* **WHAT THE TASK ASKS**
What you return must be an exact copy of the lines in the listing below between the line holding "2. Run mosquiito broker and MySQL DB." and the line holding "of Bits Pilani", inclusive, and nothing more.

* **DATA SUPPLIED**
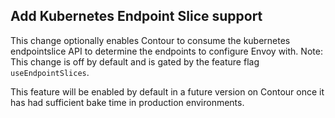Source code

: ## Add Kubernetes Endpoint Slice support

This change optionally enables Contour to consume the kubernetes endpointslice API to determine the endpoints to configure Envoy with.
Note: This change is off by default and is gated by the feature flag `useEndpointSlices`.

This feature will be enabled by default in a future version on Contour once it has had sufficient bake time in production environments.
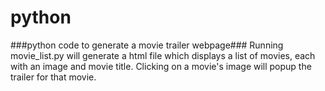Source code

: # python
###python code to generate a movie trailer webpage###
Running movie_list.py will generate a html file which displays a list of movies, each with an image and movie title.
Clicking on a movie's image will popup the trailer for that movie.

--

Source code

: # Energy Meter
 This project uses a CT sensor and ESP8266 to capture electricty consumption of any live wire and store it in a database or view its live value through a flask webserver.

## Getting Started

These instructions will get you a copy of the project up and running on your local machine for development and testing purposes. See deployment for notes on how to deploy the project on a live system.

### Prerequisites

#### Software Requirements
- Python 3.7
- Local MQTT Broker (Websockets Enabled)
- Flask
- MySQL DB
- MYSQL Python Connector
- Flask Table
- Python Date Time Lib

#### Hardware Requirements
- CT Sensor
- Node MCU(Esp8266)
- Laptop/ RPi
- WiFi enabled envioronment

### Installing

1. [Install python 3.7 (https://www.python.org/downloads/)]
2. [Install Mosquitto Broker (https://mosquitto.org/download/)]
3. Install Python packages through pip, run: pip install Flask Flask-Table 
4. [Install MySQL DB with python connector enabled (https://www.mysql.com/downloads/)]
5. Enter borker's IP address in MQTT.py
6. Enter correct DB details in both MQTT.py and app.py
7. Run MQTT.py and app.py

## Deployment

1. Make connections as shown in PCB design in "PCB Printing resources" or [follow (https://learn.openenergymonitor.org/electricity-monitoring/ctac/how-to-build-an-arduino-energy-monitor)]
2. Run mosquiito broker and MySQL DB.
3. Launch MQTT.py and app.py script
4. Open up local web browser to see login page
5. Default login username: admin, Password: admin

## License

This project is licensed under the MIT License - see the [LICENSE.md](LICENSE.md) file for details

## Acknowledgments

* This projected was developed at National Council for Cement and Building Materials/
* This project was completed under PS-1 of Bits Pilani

* * *

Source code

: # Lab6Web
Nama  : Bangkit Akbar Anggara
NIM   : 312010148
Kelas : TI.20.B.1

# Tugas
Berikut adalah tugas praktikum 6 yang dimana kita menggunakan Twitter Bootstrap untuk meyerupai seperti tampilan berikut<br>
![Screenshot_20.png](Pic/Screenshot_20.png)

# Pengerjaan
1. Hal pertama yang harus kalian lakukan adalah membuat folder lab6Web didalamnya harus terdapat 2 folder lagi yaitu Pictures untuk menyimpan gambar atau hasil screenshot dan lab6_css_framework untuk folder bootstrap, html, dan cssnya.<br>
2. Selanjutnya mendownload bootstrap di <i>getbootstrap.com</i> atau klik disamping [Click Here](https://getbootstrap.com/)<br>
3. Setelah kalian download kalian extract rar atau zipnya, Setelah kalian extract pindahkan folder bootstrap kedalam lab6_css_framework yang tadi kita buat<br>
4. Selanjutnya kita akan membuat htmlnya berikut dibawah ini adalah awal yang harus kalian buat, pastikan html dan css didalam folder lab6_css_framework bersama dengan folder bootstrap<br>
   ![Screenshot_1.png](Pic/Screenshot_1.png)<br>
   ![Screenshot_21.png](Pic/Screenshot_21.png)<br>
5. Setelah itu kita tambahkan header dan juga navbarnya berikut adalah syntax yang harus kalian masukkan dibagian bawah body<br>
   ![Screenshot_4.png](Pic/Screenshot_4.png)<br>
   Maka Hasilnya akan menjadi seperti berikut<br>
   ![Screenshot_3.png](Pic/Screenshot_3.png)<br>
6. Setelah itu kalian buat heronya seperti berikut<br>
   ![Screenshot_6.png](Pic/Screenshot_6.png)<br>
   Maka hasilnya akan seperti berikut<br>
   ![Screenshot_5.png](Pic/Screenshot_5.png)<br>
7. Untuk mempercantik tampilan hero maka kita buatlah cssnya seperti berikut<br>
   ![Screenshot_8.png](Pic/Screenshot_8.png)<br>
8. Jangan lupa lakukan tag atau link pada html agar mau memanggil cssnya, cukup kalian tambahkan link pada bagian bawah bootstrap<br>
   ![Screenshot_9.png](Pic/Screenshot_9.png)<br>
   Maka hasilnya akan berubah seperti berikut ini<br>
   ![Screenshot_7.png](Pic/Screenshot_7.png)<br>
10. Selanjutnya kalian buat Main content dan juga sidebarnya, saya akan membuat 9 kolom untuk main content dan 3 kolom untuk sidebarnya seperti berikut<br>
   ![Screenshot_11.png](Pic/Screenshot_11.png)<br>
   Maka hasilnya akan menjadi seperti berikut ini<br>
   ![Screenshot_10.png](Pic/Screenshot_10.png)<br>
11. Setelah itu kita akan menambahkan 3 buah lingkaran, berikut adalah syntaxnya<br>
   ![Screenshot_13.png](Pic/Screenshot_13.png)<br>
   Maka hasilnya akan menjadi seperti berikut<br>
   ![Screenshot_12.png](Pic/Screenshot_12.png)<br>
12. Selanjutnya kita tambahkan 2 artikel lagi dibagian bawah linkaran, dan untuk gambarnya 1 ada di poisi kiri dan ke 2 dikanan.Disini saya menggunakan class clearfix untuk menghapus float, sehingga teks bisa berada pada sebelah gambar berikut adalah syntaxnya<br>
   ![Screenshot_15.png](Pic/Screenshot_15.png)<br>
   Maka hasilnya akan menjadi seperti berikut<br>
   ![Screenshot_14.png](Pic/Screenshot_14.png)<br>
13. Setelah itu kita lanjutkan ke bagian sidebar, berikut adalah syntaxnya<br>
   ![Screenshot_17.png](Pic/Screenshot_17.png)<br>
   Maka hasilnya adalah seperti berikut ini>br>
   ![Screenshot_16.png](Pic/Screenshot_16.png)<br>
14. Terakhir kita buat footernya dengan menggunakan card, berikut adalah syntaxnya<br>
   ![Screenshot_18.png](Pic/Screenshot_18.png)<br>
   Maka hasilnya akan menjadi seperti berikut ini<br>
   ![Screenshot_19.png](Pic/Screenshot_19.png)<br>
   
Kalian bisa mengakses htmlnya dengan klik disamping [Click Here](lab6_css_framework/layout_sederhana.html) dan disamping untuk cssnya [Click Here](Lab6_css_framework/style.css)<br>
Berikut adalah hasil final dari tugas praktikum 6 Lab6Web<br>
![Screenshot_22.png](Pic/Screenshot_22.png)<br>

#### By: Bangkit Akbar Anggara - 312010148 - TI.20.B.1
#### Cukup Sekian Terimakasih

* **EXPECTED OUTPUT**
2. Run mosquiito broker and MySQL DB.
3. Launch MQTT.py and app.py script
4. Open up local web browser to see login page
5. Default login username: admin, Password: admin

## License

This project is licensed under the MIT License - see the [LICENSE.md](LICENSE.md) file for details

## Acknowledgments

* This projected was developed at National Council for Cement and Building Materials/
* This project was completed under PS-1 of Bits Pilani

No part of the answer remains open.